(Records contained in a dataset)
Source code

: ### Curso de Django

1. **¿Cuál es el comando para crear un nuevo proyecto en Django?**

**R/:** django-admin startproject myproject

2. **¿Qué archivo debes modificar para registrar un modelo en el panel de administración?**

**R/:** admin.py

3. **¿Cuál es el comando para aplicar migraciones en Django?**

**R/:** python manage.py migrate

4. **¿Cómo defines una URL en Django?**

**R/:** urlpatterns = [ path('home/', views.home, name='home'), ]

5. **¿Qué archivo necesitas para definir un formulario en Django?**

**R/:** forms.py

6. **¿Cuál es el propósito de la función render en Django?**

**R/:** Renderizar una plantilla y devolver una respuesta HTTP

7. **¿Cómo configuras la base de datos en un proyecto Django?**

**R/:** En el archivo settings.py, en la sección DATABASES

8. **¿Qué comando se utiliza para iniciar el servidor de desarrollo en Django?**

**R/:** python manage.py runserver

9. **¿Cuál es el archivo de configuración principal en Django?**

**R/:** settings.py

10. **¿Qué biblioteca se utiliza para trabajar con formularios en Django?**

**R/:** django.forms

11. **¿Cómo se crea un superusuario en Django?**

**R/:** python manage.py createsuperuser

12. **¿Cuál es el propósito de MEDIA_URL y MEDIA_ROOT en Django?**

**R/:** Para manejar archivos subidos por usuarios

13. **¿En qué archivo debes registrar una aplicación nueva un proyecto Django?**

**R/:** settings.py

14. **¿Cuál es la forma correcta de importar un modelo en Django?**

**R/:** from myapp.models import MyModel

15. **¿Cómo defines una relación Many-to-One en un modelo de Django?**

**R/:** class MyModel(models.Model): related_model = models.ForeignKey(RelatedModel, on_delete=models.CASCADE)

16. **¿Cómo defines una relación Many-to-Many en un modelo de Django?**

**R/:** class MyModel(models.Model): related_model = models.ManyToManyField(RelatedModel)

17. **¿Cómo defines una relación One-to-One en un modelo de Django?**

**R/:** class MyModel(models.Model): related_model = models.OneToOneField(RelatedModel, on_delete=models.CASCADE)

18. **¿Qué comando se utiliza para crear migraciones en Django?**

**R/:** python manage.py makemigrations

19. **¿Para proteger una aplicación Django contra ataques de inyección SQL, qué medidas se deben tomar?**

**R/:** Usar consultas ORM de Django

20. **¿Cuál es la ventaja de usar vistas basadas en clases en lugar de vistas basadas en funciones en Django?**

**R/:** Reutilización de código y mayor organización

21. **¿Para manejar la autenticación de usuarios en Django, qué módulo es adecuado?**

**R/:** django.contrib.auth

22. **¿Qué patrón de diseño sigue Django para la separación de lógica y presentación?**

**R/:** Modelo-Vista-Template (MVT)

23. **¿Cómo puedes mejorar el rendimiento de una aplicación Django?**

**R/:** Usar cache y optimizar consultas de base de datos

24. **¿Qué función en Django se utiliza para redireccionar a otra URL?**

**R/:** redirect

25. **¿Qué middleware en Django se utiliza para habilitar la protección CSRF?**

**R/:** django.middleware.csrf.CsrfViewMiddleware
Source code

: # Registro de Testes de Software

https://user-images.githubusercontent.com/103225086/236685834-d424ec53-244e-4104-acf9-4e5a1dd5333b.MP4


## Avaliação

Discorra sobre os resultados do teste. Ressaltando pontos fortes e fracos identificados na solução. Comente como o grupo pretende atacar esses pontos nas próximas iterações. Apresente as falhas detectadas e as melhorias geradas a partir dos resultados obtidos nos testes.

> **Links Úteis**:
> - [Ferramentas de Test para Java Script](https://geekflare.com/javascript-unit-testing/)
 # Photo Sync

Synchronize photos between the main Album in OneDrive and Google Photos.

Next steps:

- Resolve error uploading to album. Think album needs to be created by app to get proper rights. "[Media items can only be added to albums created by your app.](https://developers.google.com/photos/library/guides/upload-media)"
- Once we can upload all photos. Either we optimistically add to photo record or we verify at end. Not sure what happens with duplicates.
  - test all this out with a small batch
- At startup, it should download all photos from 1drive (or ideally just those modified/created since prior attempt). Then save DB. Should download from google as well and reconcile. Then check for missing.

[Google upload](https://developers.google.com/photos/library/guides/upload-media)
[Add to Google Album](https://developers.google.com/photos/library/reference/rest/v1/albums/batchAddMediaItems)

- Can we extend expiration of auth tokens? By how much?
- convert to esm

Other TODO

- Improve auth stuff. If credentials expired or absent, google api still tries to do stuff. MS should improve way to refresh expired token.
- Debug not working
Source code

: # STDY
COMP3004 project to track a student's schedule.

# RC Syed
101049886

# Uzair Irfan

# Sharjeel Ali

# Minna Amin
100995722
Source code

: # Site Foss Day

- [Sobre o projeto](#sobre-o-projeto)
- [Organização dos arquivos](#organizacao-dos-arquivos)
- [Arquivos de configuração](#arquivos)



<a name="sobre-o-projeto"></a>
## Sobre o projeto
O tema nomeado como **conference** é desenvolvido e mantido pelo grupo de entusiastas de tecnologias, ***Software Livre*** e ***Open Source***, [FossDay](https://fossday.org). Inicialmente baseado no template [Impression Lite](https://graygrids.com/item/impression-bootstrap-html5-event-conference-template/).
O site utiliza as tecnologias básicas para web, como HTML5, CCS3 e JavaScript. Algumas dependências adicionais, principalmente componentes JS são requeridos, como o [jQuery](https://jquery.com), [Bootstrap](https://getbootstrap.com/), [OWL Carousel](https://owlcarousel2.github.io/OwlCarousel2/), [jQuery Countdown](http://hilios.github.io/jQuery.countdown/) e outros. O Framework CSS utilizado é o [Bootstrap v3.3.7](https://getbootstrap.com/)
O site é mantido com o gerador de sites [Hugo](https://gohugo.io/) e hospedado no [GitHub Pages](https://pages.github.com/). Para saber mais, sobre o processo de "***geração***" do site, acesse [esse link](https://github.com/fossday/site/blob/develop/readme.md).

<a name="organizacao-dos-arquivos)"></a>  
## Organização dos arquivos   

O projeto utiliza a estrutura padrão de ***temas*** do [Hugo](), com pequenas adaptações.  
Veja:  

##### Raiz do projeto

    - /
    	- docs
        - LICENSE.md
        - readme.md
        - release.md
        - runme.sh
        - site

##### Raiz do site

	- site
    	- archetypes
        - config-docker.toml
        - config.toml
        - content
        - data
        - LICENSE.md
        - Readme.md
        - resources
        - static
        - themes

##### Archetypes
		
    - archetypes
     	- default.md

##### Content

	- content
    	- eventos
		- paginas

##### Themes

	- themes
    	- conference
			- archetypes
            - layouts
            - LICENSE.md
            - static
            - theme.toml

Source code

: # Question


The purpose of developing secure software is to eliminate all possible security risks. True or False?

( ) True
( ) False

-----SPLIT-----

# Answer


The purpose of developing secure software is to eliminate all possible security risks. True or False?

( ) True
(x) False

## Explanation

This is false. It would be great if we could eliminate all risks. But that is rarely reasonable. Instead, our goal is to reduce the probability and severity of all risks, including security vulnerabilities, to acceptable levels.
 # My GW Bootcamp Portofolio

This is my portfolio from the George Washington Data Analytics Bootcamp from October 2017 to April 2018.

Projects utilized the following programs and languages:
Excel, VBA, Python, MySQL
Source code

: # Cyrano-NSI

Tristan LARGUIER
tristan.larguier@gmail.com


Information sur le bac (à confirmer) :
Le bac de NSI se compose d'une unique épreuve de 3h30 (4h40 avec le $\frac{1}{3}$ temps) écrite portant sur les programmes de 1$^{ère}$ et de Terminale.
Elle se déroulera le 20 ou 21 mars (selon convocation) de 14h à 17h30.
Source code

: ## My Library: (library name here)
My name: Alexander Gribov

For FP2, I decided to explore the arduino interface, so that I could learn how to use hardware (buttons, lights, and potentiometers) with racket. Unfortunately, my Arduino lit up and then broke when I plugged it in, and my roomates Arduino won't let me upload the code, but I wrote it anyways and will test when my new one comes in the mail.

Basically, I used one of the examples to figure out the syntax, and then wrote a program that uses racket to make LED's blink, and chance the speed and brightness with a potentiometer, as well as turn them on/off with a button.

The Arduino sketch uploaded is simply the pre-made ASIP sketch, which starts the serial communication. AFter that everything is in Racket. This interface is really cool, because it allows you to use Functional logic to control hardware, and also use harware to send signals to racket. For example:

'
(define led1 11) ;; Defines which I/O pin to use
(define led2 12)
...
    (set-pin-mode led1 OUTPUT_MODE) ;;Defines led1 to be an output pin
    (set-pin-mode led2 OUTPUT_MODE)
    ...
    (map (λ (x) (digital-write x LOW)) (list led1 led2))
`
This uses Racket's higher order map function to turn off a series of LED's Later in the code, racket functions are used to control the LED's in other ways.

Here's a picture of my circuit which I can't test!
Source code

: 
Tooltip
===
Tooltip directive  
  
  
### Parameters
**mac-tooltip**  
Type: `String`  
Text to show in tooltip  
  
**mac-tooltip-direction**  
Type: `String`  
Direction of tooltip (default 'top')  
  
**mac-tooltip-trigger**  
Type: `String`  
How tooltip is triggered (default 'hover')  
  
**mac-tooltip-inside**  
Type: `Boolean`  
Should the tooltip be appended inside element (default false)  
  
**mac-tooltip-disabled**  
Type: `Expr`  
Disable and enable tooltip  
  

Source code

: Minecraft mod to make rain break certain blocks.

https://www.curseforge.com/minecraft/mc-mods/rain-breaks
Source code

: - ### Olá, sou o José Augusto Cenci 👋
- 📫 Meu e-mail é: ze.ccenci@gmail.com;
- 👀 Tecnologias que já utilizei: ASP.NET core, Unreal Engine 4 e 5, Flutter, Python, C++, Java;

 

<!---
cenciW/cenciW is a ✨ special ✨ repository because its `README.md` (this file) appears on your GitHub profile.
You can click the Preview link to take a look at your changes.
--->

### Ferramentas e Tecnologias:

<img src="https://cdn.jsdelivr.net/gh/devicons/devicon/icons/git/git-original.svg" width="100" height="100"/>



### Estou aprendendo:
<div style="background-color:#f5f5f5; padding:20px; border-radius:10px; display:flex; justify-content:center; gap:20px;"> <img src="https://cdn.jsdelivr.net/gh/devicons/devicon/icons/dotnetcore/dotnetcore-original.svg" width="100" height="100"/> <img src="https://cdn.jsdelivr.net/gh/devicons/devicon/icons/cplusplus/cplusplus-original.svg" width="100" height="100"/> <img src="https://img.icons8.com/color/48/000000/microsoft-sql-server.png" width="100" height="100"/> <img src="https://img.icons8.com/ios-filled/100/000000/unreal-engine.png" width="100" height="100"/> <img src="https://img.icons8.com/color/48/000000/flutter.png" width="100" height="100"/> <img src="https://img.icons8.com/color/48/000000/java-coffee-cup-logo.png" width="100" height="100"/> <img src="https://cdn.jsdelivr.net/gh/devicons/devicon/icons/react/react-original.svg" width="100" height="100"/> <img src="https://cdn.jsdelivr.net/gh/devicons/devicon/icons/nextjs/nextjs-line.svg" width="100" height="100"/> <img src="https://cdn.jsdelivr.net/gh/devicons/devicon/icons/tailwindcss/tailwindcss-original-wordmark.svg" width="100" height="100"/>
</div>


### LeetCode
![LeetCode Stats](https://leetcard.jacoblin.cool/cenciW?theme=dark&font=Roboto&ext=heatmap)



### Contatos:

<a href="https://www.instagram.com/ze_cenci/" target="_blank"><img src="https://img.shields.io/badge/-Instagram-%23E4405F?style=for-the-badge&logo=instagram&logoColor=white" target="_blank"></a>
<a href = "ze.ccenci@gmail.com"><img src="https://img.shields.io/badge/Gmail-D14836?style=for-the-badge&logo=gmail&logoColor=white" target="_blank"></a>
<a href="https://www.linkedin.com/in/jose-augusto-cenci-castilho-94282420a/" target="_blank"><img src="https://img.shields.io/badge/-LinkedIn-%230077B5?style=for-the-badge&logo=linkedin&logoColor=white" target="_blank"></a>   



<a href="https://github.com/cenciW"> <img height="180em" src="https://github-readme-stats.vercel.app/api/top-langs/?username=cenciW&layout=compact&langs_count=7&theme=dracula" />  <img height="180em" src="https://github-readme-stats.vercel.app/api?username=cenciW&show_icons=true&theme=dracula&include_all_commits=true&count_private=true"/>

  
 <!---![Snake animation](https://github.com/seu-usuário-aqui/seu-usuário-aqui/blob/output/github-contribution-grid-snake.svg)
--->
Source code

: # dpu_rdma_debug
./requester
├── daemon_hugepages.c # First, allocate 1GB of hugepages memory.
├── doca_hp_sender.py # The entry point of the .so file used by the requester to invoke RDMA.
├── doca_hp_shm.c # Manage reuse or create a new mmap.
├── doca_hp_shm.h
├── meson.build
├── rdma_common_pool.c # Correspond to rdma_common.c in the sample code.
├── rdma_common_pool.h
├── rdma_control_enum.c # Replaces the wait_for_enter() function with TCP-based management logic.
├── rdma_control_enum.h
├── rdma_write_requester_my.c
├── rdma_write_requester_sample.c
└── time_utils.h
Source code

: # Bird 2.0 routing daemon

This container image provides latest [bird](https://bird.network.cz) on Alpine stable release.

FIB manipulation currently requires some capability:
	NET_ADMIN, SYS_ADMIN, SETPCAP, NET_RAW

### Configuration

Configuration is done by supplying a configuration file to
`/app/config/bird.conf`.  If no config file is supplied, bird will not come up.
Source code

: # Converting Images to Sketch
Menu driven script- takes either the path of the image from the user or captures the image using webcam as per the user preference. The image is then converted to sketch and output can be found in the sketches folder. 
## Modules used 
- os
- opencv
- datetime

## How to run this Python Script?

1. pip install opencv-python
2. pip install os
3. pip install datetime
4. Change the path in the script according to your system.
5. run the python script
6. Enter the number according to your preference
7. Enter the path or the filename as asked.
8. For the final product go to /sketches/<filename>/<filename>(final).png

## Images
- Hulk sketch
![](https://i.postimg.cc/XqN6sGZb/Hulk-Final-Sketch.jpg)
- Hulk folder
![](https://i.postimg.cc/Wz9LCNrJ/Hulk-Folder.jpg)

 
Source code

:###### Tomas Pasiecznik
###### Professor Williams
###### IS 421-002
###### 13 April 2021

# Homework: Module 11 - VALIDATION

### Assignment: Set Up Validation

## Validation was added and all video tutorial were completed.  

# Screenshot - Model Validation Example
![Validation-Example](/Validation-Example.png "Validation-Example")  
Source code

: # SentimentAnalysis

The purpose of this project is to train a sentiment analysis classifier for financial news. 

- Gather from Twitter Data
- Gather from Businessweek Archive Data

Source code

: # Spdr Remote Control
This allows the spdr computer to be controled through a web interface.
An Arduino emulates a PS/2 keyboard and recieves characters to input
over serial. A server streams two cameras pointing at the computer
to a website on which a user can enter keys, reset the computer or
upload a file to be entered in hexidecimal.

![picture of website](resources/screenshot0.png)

→ WHAT THE EXERCISE ASKS
Copy every line in the records above that contains the word "debes".

→ EXERCISE ANSWER
2. **¿Qué archivo debes modificar para registrar un modelo en el panel de administración?**
13. **¿En qué archivo debes registrar una aplicación nueva un proyecto Django?**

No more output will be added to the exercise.